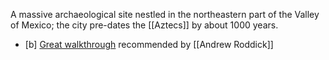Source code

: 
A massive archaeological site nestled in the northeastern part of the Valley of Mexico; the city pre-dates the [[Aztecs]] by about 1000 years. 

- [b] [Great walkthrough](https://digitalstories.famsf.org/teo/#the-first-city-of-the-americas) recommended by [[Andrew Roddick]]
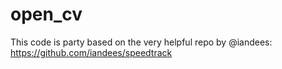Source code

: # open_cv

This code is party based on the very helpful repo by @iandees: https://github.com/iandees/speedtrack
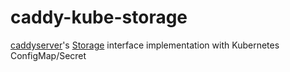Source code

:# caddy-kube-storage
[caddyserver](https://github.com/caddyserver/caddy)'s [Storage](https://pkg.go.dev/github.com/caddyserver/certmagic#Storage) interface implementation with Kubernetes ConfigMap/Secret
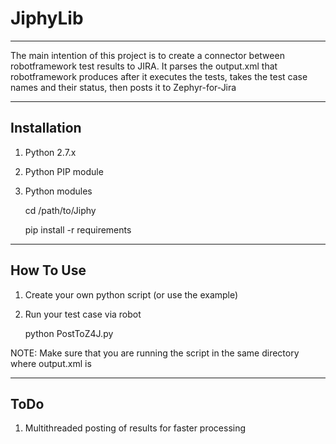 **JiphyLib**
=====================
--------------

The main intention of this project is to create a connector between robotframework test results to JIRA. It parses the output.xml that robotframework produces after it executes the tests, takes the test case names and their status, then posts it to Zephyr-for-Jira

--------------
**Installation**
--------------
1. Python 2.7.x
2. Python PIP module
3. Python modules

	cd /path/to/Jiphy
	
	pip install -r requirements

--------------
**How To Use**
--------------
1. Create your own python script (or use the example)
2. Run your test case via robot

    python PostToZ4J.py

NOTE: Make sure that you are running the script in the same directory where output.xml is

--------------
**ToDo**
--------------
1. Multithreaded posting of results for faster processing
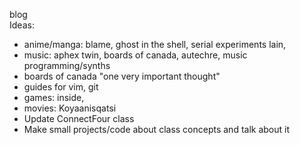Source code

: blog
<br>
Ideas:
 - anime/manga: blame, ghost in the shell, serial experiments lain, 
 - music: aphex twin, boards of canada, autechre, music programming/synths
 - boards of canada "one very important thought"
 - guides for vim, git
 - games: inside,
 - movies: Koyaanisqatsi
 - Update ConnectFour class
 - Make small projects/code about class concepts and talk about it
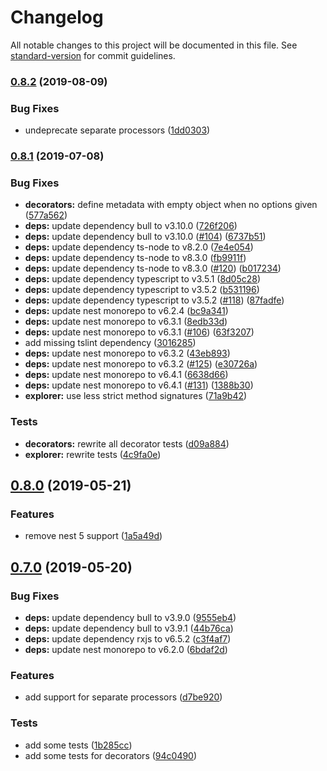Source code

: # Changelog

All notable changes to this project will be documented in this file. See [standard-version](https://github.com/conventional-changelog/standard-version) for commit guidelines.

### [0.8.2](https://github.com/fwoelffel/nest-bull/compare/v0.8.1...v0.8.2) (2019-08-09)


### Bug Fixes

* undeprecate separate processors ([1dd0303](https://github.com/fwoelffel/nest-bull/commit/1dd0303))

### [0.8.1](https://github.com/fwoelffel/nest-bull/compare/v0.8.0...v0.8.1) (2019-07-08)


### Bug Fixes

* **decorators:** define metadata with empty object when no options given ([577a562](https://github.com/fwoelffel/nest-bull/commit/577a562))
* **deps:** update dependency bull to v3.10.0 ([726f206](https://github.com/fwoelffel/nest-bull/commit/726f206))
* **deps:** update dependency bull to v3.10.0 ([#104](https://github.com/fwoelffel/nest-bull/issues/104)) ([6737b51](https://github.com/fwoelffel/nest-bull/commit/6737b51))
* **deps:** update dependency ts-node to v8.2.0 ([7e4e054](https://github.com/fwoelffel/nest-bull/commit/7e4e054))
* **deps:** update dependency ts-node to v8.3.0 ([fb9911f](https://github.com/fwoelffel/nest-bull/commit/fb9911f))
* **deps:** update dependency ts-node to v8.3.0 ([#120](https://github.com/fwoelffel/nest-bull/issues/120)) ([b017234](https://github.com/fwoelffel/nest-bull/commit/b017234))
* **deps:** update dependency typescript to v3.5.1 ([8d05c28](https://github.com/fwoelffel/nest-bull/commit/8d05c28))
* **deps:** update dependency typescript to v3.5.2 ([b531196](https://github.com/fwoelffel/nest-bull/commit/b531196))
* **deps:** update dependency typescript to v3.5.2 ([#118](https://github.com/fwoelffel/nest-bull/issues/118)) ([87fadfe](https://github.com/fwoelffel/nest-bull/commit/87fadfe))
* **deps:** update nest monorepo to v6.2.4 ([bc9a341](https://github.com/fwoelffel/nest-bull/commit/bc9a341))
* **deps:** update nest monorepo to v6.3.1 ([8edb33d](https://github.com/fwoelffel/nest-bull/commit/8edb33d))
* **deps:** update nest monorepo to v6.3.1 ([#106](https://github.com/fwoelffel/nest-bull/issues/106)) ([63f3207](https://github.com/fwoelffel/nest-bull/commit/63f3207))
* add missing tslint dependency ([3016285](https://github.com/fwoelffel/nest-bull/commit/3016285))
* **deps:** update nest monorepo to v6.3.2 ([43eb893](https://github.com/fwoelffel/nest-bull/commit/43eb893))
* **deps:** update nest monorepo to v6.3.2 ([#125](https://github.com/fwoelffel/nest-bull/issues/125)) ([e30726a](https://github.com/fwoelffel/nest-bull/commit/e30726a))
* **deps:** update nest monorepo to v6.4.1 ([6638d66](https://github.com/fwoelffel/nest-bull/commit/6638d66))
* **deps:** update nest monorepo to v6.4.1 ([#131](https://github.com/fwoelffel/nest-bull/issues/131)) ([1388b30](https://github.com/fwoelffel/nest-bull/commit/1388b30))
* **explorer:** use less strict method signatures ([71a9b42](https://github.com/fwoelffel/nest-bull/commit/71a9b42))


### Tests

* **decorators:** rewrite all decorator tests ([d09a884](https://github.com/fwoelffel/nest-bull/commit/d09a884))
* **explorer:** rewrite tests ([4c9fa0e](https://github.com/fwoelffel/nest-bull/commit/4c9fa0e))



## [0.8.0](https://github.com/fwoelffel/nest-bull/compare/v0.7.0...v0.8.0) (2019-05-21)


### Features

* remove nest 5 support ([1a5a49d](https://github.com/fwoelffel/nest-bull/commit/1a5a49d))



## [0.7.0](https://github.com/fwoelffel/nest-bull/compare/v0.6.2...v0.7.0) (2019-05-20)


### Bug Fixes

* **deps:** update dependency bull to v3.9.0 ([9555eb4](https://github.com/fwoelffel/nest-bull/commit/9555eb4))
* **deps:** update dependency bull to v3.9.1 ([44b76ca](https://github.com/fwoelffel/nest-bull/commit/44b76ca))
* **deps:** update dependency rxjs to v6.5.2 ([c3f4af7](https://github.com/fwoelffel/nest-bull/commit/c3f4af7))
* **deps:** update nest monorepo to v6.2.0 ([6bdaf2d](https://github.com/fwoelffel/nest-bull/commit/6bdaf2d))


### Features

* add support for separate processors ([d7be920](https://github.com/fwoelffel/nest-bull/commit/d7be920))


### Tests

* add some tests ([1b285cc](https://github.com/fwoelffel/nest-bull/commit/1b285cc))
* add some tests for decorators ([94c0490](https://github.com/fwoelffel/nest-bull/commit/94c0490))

#####

**PROBLEM REQUIREMENTS**
Whenever the string "explorer" shows up on a line of the listing, copy that line.

**RESPONSE**
* **explorer:** use less strict method signatures ([71a9b42](https://github.com/fwoelffel/nest-bull/commit/71a9b42))
* **explorer:** rewrite tests ([4c9fa0e](https://github.com/fwoelffel/nest-bull/commit/4c9fa0e))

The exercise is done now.